### The problem
Scan the lines below and report each one containing "AppleDog" by copying it.

Saved data entries:

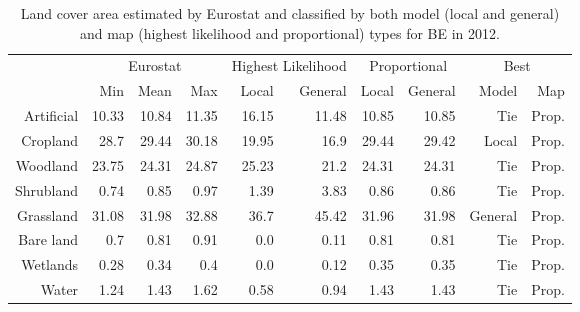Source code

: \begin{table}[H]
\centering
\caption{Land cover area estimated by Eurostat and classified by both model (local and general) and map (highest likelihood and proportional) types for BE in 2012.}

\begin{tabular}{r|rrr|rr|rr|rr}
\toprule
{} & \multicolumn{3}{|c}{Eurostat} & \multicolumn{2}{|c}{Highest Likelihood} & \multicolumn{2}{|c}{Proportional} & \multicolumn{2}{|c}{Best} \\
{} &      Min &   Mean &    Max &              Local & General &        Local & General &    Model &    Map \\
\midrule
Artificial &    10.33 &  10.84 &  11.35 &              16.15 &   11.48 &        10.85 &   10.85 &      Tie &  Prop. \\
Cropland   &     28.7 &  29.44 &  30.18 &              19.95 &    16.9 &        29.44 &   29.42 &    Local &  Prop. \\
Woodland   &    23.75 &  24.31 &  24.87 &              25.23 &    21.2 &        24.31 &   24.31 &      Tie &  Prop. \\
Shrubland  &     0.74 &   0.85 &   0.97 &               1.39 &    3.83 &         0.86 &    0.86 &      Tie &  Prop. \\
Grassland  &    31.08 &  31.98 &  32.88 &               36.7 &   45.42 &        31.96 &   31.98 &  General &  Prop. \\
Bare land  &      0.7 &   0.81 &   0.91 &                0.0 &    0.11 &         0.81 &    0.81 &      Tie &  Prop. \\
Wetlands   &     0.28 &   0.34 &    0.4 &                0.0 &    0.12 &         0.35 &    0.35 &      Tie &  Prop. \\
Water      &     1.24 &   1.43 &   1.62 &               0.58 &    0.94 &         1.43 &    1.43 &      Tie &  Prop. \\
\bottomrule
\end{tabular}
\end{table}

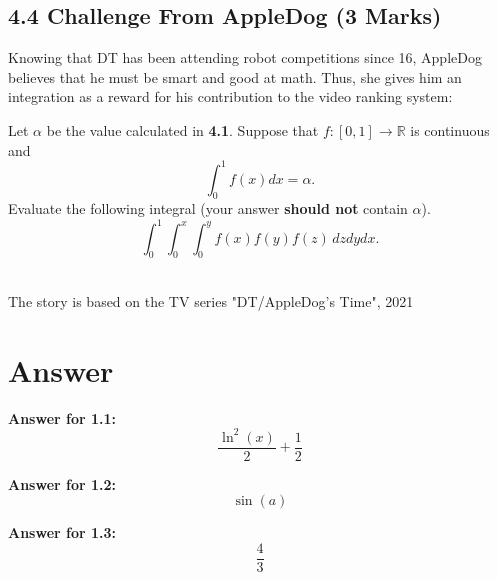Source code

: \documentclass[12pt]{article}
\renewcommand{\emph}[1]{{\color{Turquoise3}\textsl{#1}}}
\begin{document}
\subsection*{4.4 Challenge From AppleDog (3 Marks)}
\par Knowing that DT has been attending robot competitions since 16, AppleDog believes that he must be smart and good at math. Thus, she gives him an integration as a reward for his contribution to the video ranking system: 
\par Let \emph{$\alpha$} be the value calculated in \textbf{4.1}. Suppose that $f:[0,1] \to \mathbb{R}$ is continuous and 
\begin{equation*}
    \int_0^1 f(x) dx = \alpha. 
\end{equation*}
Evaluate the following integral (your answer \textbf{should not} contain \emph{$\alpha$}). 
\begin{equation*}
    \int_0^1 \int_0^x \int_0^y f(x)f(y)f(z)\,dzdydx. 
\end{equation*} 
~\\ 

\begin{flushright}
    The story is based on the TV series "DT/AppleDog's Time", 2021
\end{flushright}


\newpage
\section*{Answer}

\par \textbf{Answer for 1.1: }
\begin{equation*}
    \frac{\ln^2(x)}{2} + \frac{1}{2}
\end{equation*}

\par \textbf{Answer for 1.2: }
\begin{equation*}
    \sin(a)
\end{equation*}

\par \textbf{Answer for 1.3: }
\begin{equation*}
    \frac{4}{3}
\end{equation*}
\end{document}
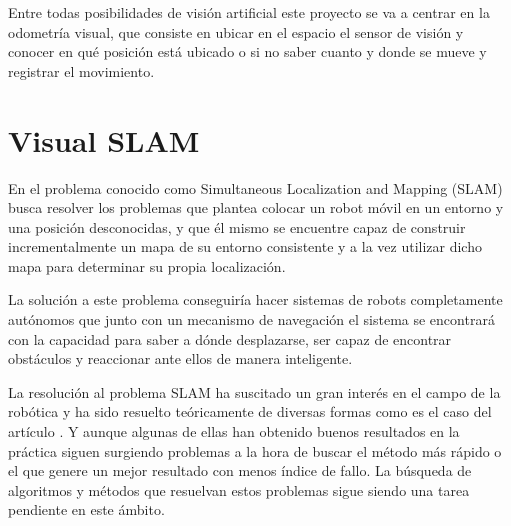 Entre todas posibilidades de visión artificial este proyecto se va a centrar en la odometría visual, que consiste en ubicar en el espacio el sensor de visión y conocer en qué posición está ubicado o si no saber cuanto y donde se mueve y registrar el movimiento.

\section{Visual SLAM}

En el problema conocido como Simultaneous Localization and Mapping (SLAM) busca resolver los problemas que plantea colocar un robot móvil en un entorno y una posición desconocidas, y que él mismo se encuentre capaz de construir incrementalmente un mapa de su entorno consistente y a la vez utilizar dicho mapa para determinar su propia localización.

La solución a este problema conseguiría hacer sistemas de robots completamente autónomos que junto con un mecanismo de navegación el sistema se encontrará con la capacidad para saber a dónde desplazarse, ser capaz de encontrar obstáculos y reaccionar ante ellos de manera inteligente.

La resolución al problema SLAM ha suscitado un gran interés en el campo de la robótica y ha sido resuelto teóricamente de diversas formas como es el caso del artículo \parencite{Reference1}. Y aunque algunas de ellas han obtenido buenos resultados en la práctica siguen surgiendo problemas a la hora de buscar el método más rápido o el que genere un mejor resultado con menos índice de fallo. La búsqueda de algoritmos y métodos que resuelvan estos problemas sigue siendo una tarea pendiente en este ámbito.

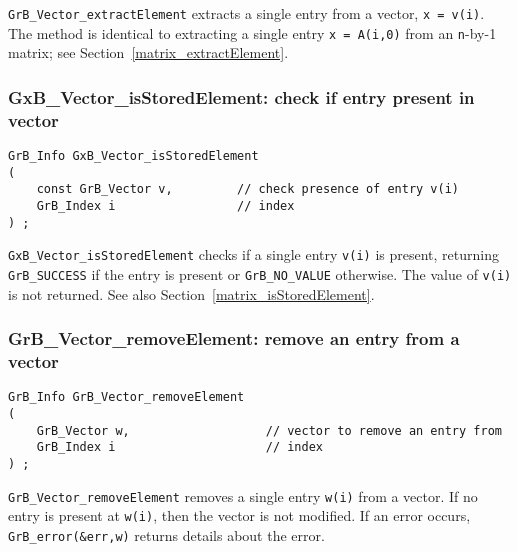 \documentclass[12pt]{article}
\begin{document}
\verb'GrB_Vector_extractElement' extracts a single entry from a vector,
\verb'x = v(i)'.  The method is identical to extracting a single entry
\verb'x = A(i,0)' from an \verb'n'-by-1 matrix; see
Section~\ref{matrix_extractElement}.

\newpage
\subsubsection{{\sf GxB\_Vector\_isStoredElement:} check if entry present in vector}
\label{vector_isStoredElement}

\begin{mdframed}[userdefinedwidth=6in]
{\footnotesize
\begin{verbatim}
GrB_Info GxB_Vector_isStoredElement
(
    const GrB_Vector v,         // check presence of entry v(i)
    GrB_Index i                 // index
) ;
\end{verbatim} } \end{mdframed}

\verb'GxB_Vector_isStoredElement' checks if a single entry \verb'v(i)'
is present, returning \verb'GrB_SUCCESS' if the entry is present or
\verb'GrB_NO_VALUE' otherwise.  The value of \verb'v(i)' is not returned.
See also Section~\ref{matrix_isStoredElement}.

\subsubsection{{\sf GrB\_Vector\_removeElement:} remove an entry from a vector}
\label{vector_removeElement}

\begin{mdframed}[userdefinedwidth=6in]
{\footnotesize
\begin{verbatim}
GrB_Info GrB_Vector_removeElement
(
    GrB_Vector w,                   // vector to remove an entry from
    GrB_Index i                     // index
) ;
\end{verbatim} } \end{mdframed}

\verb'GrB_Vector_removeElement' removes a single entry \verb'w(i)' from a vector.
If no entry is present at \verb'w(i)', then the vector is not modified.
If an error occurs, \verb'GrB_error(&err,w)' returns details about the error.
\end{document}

--

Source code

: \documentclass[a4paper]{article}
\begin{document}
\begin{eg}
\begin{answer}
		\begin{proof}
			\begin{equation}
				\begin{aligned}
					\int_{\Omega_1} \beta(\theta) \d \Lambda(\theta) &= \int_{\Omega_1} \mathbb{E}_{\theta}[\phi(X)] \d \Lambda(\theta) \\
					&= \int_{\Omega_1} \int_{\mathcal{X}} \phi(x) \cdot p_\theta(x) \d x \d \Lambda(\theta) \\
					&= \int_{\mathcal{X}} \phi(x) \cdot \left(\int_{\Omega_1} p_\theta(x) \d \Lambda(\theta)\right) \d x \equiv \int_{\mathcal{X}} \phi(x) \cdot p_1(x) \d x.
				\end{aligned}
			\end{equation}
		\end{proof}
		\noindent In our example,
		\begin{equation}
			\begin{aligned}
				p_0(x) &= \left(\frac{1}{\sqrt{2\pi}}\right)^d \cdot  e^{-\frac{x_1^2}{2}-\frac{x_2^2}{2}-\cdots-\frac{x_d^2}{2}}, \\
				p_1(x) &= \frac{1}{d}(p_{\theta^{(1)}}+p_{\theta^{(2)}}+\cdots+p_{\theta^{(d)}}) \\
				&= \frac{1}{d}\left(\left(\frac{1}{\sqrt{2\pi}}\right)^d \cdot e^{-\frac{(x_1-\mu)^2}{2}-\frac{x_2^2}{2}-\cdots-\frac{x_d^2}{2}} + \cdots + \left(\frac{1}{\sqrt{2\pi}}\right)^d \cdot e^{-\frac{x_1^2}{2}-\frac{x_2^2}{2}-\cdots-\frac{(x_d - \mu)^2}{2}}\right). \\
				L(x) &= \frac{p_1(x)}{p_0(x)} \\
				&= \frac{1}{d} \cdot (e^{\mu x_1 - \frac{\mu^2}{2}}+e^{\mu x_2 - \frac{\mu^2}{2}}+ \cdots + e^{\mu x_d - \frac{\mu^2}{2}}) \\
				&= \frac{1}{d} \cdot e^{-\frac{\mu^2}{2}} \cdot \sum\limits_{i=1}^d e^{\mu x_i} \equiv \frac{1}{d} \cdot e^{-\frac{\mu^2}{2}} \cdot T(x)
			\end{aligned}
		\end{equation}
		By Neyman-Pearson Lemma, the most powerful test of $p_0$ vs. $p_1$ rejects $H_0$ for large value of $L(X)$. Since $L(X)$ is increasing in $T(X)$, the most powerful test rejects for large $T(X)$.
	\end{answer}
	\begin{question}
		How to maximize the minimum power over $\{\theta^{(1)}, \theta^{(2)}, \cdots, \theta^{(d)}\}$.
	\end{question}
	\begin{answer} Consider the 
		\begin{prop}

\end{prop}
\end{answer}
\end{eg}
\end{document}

### Written response
\subsection*{4.4 Challenge From AppleDog (3 Marks)}
\par Knowing that DT has been attending robot competitions since 16, AppleDog believes that he must be smart and good at math. Thus, she gives him an integration as a reward for his contribution to the video ranking system: 
    The story is based on the TV series "DT/AppleDog's Time", 2021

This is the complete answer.